Emil Lerch

Husband, Father, Technologist, Cloud Architect

Learning the SDK and USB protocol

Learning the SDK and USB protocol

This is part of an ongoing series:

With our toolchain in place, it’s now time to actually do something real. In part 2, we we were able to get a hello world over USB by largely copying and pasting our way to glory. Now it’s time to actually understand what we copied and pasted, and augment it. Here’s our current todo list:

  1. What’s the difference between TinyUSB and CherryUSB?
  2. (optional) What is this library doing for us? Can we do it ourselves?
  3. What is going on in cdc_acm_template.c Specifically what is the dtr stuff?
  4. What is USB_NOCACHE_RAM_SECTION USB_MEM_ALIGNX?
  5. Figure out logging output destination

And now that we’ve simplified our software stack, we’ll learn how to read data.
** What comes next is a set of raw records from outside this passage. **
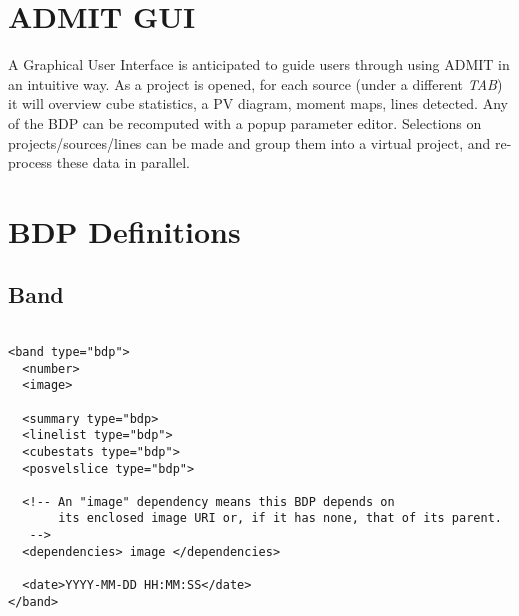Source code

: \documentclass{article}
\begin{document}
%
%
%
%
%  
%
%
%
%

\section{ADMIT GUI}

A Graphical User Interface is anticipated to guide users through 
using ADMIT in an intuitive way. As a project is opened, for each source
(under a different {\it TAB}) it will overview cube statistics, a PV diagram,
moment maps, lines detected.  Any of the BDP can be recomputed with a popup
parameter editor. Selections on projects/sources/lines can be made and group
them into a virtual project, and re-process these data in parallel.

\appendix
\section{BDP Definitions}

\subsection{Band}
\footnotesize
\begin{verbatim}

<band type="bdp">
  <number>
  <image>

  <summary type="bdp>
  <linelist type="bdp">
  <cubestats type="bdp">
  <posvelslice type="bdp">

  <!-- An "image" dependency means this BDP depends on 
       its enclosed image URI or, if it has none, that of its parent.
   -->
  <dependencies> image </dependencies>

  <date>YYYY-MM-DD HH:MM:SS</date>
</band>

\end{verbatim}
\end{document}
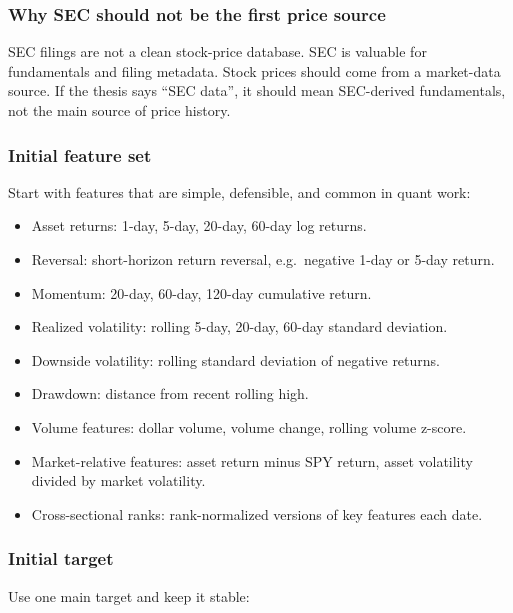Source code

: \subsubsection{Why SEC should not be the first price
source}\label{why-sec-should-not-be-the-first-price-source}

SEC filings are not a clean stock-price database. SEC is valuable for
fundamentals and filing metadata. Stock prices should come from a
market-data source. If the thesis says ``SEC data'', it should mean
SEC-derived fundamentals, not the main source of price history.

\subsubsection{Initial feature set}\label{initial-feature-set}

Start with features that are simple, defensible, and common in quant
work:

\begin{itemize}
\tightlist
\item
  Asset returns: 1-day, 5-day, 20-day, 60-day log returns.
\item
  Reversal: short-horizon return reversal, e.g.~negative 1-day or 5-day
  return.
\item
  Momentum: 20-day, 60-day, 120-day cumulative return.
\item
  Realized volatility: rolling 5-day, 20-day, 60-day standard deviation.
\item
  Downside volatility: rolling standard deviation of negative returns.
\item
  Drawdown: distance from recent rolling high.
\item
  Volume features: dollar volume, volume change, rolling volume z-score.
\item
  Market-relative features: asset return minus SPY return, asset
  volatility divided by market volatility.
\item
  Cross-sectional ranks: rank-normalized versions of key features each
  date.
\end{itemize}

\subsubsection{Initial target}\label{initial-target}

Use one main target and keep it stable:

\begin{Shaded}
\begin{Highlighting}[]
\end{Highlighting}
\end{Shaded}

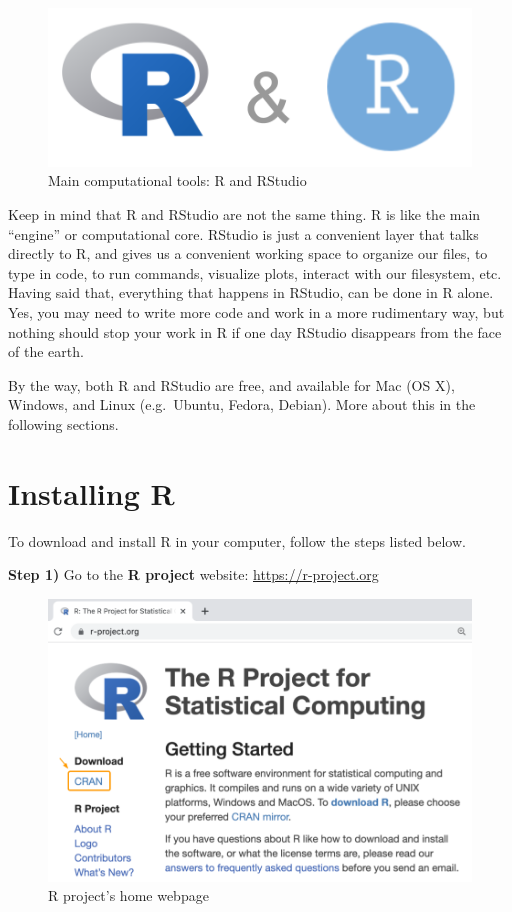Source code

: \documentclass[
]{book}
\begin{document}
\begin{figure}

{\centering \includegraphics[width=0.3\linewidth]{images/rstudio/r-rstudio-logos} 

}

\caption{Main computational tools: R and RStudio}\label{fig:unnamed-chunk-5}
\end{figure}

Keep in mind that R and RStudio are not the same thing. R is like the main\\
``engine'' or computational core. RStudio is just a convenient layer that
talks directly to R, and gives us a convenient working space to organize our
files, to type in code, to run commands, visualize plots, interact with our
filesystem, etc. Having said that, everything that happens in RStudio, can
be done in R alone. Yes, you may need to write more code and work in a more
rudimentary way, but nothing should stop your work in R if one day RStudio
disappears from the face of the earth.

By the way, both R and RStudio are free, and available for Mac (OS X), Windows,
and Linux (e.g.~Ubuntu, Fedora, Debian). More about this in the following
sections.

\hypertarget{installing-r-1}{%
\section{Installing R}\label{installing-r-1}}

To download and install R in your computer, follow the steps listed below.

\textbf{Step 1)} Go to the \textbf{R project} website: \url{https://r-project.org}

\begin{figure}

{\centering \includegraphics[width=0.7\linewidth]{images/install/r-project} 

}

\caption{R project's home webpage}\label{fig:unnamed-chunk-6}
\end{figure}
\end{document}
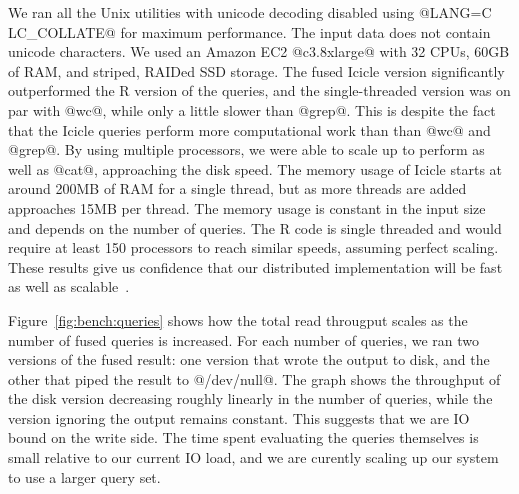 We ran all the Unix utilities with unicode decoding disabled using @LANG=C LC_COLLATE@ for maximum performance. The input data does not contain unicode characters. 
We used an Amazon EC2 @c3.8xlarge@ with 32 CPUs, 60GB of RAM, and striped, RAIDed SSD storage. The fused Icicle version significantly outperformed the R version of the queries, and the single-threaded version was on par with @wc@, while only a little slower than @grep@. This is despite the fact that the Icicle queries perform more computational work than than @wc@ and @grep@. By using multiple processors, we were able to scale up to perform as well as @cat@, approaching the disk speed.
The memory usage of Icicle starts at around 200MB of RAM for a single thread, but as more threads are added approaches 15MB per thread.
The memory usage is constant in the input size and depends on the number of queries.
The R code is single threaded and would require at least 150 processors to reach similar speeds, assuming perfect scaling.
These results give us confidence that our distributed implementation will be fast as well as scalable~\cite{mcsherry2015scalability}.









Figure~\ref{fig:bench:queries} shows how the total read througput scales as the number of fused queries is increased. For each number of queries, we ran two versions of the fused result: one version that wrote the output to disk, and the other that piped the result to @/dev/null@. The graph shows the throughput of the disk version decreasing roughly linearly in the number of queries, while the version ignoring the output remains constant. This suggests that we are IO bound on the write side. The time spent evaluating the queries themselves is small relative to our current IO load, and we are curently scaling up our system to use a larger query set.

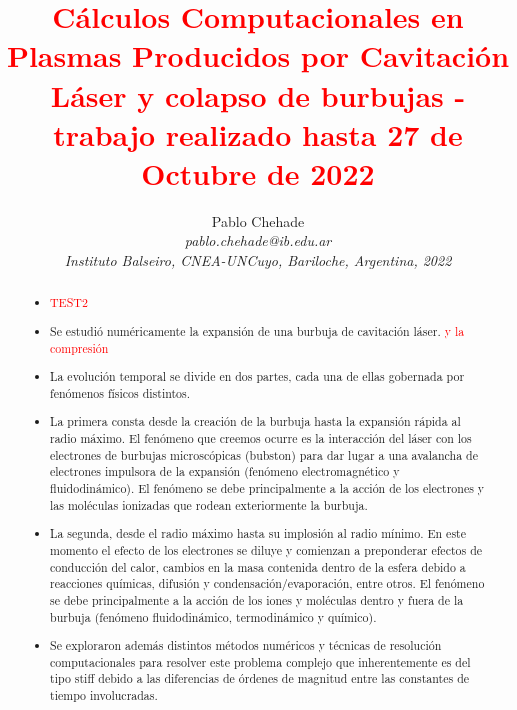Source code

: \documentclass[aps,prb,twocolumn,superscriptaddress,floatfix,longbibliography,10pt]{revtex4-2}
\newcounter{para}
\begin{document}
\newcommand{\mytitle}{\textcolor{red}{Cálculos Computacionales en Plasmas Producidos por Cavitación Láser y colapso de burbujas - trabajo realizado hasta 27 de Octubre de 2022}}

\title{\mytitle}

\author{Pablo Chehade \\
    \small \textit{pablo.chehade@ib.edu.ar} \\
    \small \textit{Instituto Balseiro, CNEA-UNCuyo, Bariloche, Argentina, 2022} \\}


\begin{abstract}
  \begin{itemize}
    \item \textcolor{red}{TEST2}
    \item Se estudió numéricamente la expansión de una burbuja de cavitación láser. \textcolor{red}{y la compresión}
    \item La evolución temporal se divide en dos partes, cada una de ellas gobernada por fenómenos físicos distintos.
    \item La primera consta desde la creación de la burbuja hasta la expansión rápida al radio máximo. El fenómeno que creemos ocurre es la interacción del láser con los electrones de burbujas microscópicas (bubston) para dar lugar a una avalancha de electrones impulsora de la expansión (fenómeno electromagnético y fluidodinámico). El fenómeno se debe principalmente a la acción de los electrones y las moléculas ionizadas que rodean exteriormente la burbuja.
    \item La segunda, desde el radio máximo hasta su implosión al radio mínimo. En este momento el efecto de los electrones se diluye y comienzan a preponderar efectos de conducción del calor, cambios en la masa contenida dentro de la esfera debido a reacciones químicas, difusión y condensación/evaporación, entre otros. El fenómeno se debe principalmente a la acción de los iones y moléculas dentro y fuera de la burbuja (fenómeno fluidodinámico, termodinámico y químico).
    \item Se exploraron además distintos métodos numéricos y técnicas de resolución computacionales para resolver este problema complejo que inherentemente es del tipo stiff debido a las diferencias de órdenes de magnitud entre las constantes de tiempo involucradas.
  \end{itemize}


\end{abstract}
\end{document}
However, my personal philosophy is that “it’s hard to debug what you can’t see”, so before reading data, let’s complete a bunch of our todo list and get some debugging capabilities along the way. Right now, we have a single channel, and I’d like to avoid using CPU debug features or JTag or anything…I want to live in the comfort of a single wire from my computer to the device. However, I know from my webcam that a single physical device can provide multiple virtual devices, so I should be able to do that. If I am able to provide /dev/ttyACM0 and /dev/ttyACM1, I can put debug information on one interface while my program works on the other. I can even turn my debug interface into a full blown control plane. But first things first. My objective today - get two interfaces recognized by Linux.

Getting two interfaces

First, I’ll take a look at my meta files. We learned a lot about the project structure, etc., in parts 2 and 3 of this exploration, so armed with that knowledge, we can go back though each of the files in my project and make sure they’re appropriate. It looks like my proj.conf has the following:

set(CONFIG_CHERRYUSB 1)
set(CONFIG_CHERRYUSB_DEVICE 1)
set(CONFIG_CHERRYUSB_DEVICE_CDC 1)
set(CONFIG_CHERRYUSB_DEVICE_HID 1)
set(CONFIG_CHERRYUSB_DEVICE_MSC 1)
set(CONFIG_CHERRYUSB_DEVICE_AUDIO 1)
set(CONFIG_CHERRYUSB_DEVICE_VIDEO 1)

What are those last 4 doing there? Certainly I’m using CherryUSB, and I’m working with the device library, and the USB CDC class. But I’m not doing anything with these other classes, so why are they being included? I feel pretty strongly that this is not needed, so a quick removal of the HID line and beyond is worth trying. We’ll remove those 4 lines, build, and flash and see if anything breaks. As it turns out, all is good, so we have less code to deal with, and a proj.conf file that now reads simply:

set(CONFIG_CHERRYUSB 1)
set(CONFIG_CHERRYUSB_DEVICE 1)
set(CONFIG_CHERRYUSB_DEVICE_CDC 1)

I also know that most of the USB setup work is in cdc_acm_template.c. The template part of this tells me it’s time to go looking at CherryUSB. In the demo directory are a bunch of other templates, including an interesting one that seems to indicate support for multiple interfaces. It looks incomplete, but does tell me that this is possible. We’ll bookmark this file for the time being, and seek to understand how USB handshake works.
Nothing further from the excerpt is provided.